Équinoxe :
Hier, ce n’était qu’un groupe flou dans la pénombre, longs cous & têtes noires sur la vasière découverte près du rocher-frontière entre l’estran et le chenal. Et ce matin, les oies bernaches étaient là, pagayant des cercles désordonnés en avance sur novembre. Depuis l’équinoxe, la mer devient froide et les baignades se sont espacées. Une dernière nage pour la pleine lune et la fusion magique de l’étal de marée haute avec le coucher du soleil, dans le silence rose de la nuit qui tombe presque, puis l’eau n’a plus dépassé la moitié des cuisses, à peine les mains, surtout pas le ventre ou les épaules. Avec l’automne, les oiseaux se regroupent : sur la première poche de vase découverte par la marée, ce matin, huit aigrettes et une dizaine d’huîtriers-pies, les râles rauques et les cris aigus, un plongeon de cormoran, et maintenant les aboiements des oies.
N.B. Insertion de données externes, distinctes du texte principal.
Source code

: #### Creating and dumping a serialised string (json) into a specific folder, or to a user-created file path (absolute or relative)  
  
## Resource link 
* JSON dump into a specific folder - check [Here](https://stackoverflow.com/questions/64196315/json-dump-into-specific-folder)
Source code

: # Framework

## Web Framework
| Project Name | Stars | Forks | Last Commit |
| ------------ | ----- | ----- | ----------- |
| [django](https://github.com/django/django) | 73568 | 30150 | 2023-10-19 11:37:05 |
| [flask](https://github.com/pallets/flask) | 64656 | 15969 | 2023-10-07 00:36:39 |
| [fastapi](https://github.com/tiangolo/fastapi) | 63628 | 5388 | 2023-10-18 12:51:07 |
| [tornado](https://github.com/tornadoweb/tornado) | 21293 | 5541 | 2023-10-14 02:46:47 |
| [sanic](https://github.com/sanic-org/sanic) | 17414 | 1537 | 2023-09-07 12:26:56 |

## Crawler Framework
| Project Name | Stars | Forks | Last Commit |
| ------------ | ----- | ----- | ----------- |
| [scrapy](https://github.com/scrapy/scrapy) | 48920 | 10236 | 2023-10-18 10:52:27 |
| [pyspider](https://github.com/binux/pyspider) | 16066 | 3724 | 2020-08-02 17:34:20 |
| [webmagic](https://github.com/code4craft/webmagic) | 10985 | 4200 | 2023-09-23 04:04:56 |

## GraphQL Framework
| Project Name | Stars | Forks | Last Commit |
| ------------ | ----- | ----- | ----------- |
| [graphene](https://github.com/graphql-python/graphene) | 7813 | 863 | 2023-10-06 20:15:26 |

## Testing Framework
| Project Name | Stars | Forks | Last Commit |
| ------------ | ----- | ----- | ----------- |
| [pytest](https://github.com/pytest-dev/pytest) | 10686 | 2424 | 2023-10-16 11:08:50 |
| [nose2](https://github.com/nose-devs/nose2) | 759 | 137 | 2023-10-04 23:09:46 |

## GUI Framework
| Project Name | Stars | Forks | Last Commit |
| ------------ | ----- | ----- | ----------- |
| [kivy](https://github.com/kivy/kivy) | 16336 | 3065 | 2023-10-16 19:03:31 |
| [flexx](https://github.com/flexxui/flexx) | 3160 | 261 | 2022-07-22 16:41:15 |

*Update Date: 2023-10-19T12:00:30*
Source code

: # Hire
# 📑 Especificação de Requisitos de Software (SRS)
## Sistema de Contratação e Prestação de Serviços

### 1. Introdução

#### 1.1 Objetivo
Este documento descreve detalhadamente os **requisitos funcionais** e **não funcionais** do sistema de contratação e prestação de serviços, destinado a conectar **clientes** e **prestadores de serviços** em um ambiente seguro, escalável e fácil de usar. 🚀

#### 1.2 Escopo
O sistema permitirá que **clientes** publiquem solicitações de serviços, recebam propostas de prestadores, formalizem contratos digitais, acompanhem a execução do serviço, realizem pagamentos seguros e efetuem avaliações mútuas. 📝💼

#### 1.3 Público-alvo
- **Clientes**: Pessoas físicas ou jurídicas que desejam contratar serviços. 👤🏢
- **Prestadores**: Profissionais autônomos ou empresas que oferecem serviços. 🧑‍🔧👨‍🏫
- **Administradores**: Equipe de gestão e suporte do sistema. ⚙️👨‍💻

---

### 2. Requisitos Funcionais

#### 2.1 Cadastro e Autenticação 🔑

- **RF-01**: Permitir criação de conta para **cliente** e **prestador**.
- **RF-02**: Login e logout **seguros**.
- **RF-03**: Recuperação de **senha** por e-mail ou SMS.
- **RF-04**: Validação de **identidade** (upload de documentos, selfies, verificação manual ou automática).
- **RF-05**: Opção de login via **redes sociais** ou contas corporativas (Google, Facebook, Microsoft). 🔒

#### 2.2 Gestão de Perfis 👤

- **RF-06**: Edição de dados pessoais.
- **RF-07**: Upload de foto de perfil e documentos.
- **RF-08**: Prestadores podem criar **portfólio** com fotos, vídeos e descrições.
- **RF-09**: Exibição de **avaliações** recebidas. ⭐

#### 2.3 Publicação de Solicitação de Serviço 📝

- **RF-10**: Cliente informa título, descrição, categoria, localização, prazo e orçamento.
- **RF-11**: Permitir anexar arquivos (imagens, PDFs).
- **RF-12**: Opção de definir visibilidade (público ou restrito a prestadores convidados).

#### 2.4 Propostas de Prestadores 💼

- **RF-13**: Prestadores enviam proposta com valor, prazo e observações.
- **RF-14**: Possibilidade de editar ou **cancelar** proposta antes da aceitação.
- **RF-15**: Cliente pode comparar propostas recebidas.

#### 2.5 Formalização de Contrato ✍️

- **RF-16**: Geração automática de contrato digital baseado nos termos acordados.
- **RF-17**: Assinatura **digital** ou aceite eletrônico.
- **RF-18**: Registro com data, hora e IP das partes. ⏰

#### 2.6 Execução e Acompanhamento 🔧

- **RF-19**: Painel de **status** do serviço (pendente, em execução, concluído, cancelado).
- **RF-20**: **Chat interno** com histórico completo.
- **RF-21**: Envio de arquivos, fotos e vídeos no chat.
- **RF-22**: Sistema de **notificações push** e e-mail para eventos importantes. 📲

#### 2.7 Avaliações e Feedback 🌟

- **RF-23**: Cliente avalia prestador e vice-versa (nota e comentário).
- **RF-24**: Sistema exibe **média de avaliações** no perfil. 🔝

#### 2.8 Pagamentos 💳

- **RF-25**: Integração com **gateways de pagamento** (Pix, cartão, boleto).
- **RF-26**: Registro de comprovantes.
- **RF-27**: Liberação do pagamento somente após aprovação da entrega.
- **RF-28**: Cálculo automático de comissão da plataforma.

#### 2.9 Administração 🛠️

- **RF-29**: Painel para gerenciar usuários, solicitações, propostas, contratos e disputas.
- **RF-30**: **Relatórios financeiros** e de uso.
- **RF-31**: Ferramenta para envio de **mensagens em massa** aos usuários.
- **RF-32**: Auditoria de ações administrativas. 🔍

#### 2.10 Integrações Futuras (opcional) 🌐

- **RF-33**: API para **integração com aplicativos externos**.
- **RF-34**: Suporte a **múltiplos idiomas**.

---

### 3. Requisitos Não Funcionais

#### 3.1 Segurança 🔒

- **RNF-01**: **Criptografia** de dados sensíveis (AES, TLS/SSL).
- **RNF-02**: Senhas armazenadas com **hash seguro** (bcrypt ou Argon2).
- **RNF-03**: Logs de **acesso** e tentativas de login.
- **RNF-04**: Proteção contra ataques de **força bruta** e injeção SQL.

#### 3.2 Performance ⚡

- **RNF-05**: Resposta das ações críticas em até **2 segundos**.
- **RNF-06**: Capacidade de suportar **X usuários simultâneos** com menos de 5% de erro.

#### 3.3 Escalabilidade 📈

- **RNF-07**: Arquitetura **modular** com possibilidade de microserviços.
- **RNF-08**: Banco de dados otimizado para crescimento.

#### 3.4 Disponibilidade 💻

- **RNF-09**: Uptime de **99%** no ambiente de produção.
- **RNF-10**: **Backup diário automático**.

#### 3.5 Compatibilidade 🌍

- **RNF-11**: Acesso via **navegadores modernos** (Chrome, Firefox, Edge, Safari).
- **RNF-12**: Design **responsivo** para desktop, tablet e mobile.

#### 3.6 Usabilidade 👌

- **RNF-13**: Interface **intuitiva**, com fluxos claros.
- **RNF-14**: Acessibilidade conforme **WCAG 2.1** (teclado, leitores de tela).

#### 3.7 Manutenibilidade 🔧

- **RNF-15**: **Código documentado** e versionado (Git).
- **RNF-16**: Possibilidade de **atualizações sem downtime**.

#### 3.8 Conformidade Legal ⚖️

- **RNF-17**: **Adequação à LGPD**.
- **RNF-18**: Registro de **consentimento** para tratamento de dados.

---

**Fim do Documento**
On a voulu enregistrer, mais un bateau est passé et au loin il y avait les cloches du village, un tracteur, des poules, le coucou au-dessus de nos têtes, tous les passereaux, puis encore un vrombissement de hors-bord. J’ai pensé que la musique de l’embouchure a plusieurs couches, les sons des hommes et ceux des oiseaux mélangés comme la mer et la rivière. L’eau salée l’emporte, et le bruit des pêcheurs.
Après les oies, la première pluie d’automne est tombée, en rafales du nord-ouest, les îles ont disparu de l’horizon, noyées dans la brume, en voyant la rive opposée l’on pense à un théâtre d’ombres : à peine une silhouette de côte gris foncé sur un ciel gris pâle et en dessous, la mer blanchie, même plus bleue, qui force le passage dans la rivière. Vagues, courant, vent, pluie, dans le même sens, les goélands font face une seconde et virent, en appui sur l’aile droite. La terre était si sèche que la première heure l’eau a roulé sur elle sans la mouiller, cela faisait comme des petits ruisseaux qui coulaient vers la grève, la chatte est rentrée de sa promenade matinale au petit trot vers les couvertures froissées sur le fauteuil qui ont accueilli sa fourrure humide, la tourbe sèche est redevenue spongieuse et dans le champ voisin l’herbe ploie sous les gouttes. Il faudrait écouter les Gymnopédies, puisque octobre s’installe.